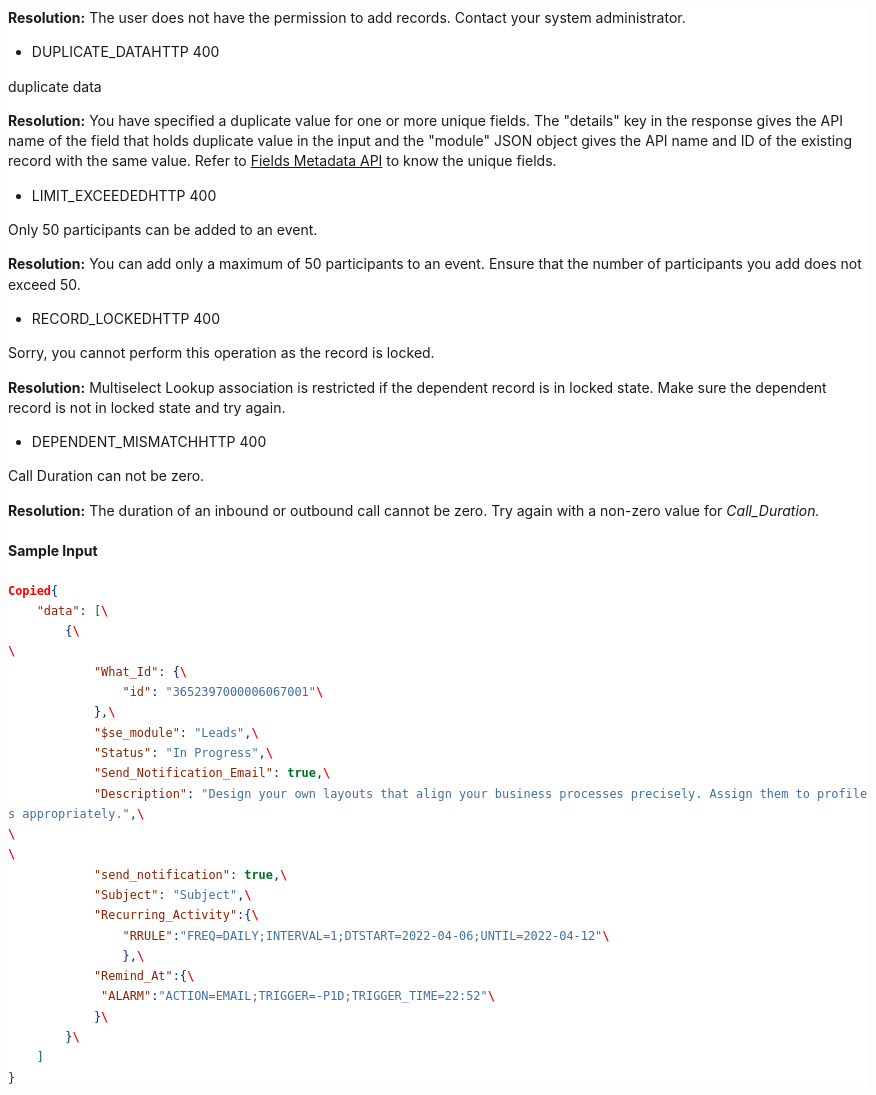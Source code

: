 **Resolution:** The user does not have the permission to add records. Contact your system administrator.

- DUPLICATE\_DATAHTTP 400



duplicate data

**Resolution:** You have specified a duplicate value for one or more unique fields. The "details" key in the response gives the API name of the field that holds duplicate value in the input and the "module" JSON object gives the API name and ID of the existing record with the same value. Refer to [Fields Metadata API](https://www.zoho.com/crm/developer/docs/api/v7/field-meta.html) to know the unique fields.

- LIMIT\_EXCEEDEDHTTP 400



Only 50 participants can be added to an event.

**Resolution:** You can add only a maximum of 50 participants to an event. Ensure that the number of participants you add does not exceed 50.

- RECORD\_LOCKEDHTTP 400



Sorry, you cannot perform this operation as the record is locked.

**Resolution:** Multiselect Lookup association is restricted if the dependent record is in locked state. Make sure the dependent record is not in locked state and try again.

- DEPENDENT\_MISMATCHHTTP 400



Call Duration can not be zero.

**Resolution:** The duration of an inbound or outbound call cannot be zero. Try again with a non-zero value for _Call\_Duration._


#### Sample Input

``` json
Copied{
	"data": [\
		{\
\
			"What_Id": {\
				"id": "3652397000006067001"\
			},\
			"$se_module": "Leads",\
			"Status": "In Progress",\
			"Send_Notification_Email": true,\
			"Description": "Design your own layouts that align your business processes precisely. Assign them to profiles appropriately.",\
\
\
			"send_notification": true,\
			"Subject": "Subject",\
			"Recurring_Activity":{\
                "RRULE":"FREQ=DAILY;INTERVAL=1;DTSTART=2022-04-06;UNTIL=2022-04-12"\
                },\
            "Remind_At":{\
             "ALARM":"ACTION=EMAIL;TRIGGER=-P1D;TRIGGER_TIME=22:52"\
            }\
		}\
	]
}
```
§
Within the material, count the lines where the word "does" appears. The reply is that number and nothing more.

2